Hospital medicine has arrived at just the right moment for a healthcare delivery system in need of change. Medical errors and cost escalation continue to dominate the headlines. With regard to quality the National Quality Foundation is attempting to define standards and health plans are creating incentives through Pay for Performance programs. With regard to costs, there are expectations that they will rise even higher as the baby boomer population ages.

Providing high-quality, cost-effective care to acutely ill patients in the hospital is becoming more complex. It requires physicians who can focus on inpatient care, allowing primary care physicians, surgeons, and subspecialists to concentrate on what they do best. Providing the best care available to the hospitalized patients can no longer be done by one health professional acting alone, no matter how wise and well meaning. Hospitalists have dedicated their professional careers to providing team-based, patient-centered care that achieves cost-effective, quality outcomes.

“Hospitalists provide significant value to their heal communities and to the patients, physicians, other health professionals, and administrators well beyond direct patient care.”

As the specialty society for hospital medicine, SHM provides a vehicle to define this new specialty. We are doing this with our surveys of hospitalist productivity and compensation, by articles that appear in the medical and lay press, and by the Core Curriculum for Hospital Medicine that will be published in the coming months.

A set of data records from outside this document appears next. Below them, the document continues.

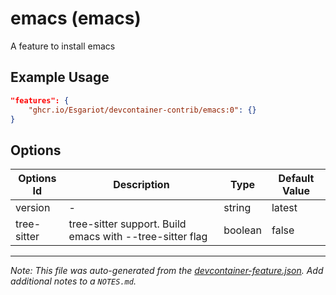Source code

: 
# emacs (emacs)

A feature to install emacs

## Example Usage

```json
"features": {
    "ghcr.io/Esgariot/devcontainer-contrib/emacs:0": {}
}
```

## Options

| Options Id | Description | Type | Default Value |
|-----|-----|-----|-----|
| version | - | string | latest |
| tree-sitter | tree-sitter support. Build emacs with --tree-sitter flag | boolean | false |



---

_Note: This file was auto-generated from the [devcontainer-feature.json](https://github.com/Esgariot/devcontainer-contrib/blob/main/src/emacs/devcontainer-feature.json).  Add additional notes to a `NOTES.md`._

Hospitalists provide significant value to their healthcare communities and to patients, physicians, other health professionals, and administrators well beyond the benefits of direct patient care. This supplement to The Hospitalist, the official publication of SHM, is a compendium of papers designed to further define the full range of benefits provided by the specialty of hospital medicine.

Physician Methods of Payment Outdated

As the American healthcare system is reshaped, we must recognize that part of the problem is the outdated way in which we pay for medical services. Physicians are rewarded as piece workers by the unit of the visit or the procedure. This has led to a culture of doing more things for one individual patient rather than attempting to make the hospital work better for all patients. In addition, this unit-based payment does not reward efficiency or effectiveness.

Hospitalists are, in many ways, change agents in the inpatient environment. Hospitalists can spend as much as 50% of their professional time improving the entire enterprise by taking on the responsibilities of other physicians, developing plans to improve quality educating hospital staff or medical trainees, addressing efficiencies through earlier discharge or improved throughput in the ED or ICU, creating teams of health professionals, or being available around the clock.

The diverse work that hospitalizes perform is very important and time consuming. However, the traditional payment scheme for physicians does not provide a direct way to compensate the hospitalist for this skill and expertise.

Hospitals have realized that these hospitalist skills bring real value to their health communities. And hospitals have been willing to invest their own funds to grow and support their hospital medicine groups to the tune of $75,000 or more per hospitalist per year. This is not a hand-out or a subsidy. This is true commerce. Hospitals continue to get significant benefits from their hospitalists.

In fact, when confronted with the choice of whether to ask the hospitalists to ''just see patients'' to generate more direct patient fees or to continue to improve the effectiveness and efficiency of their health communities, enlightened hospital executives vote with their money and ask the hospitalists to improve quality, build teams, reduce LOS, improve throughput, educate their staff, and generally build the hospital of the future.

 

 

With regard to paying physicians, SHM believes that the Pay for Performance movement is an important step in the right direction. Hospitalists welcome a reimbursement scheme that rewards institutions that follow best practices and achieve superior outcomes.

“Hospitals have realized that their hospitalists’ skills bring real value to their health communities, and hospitals have been willing to use their own funds to grow and support their hospital medicine groups.”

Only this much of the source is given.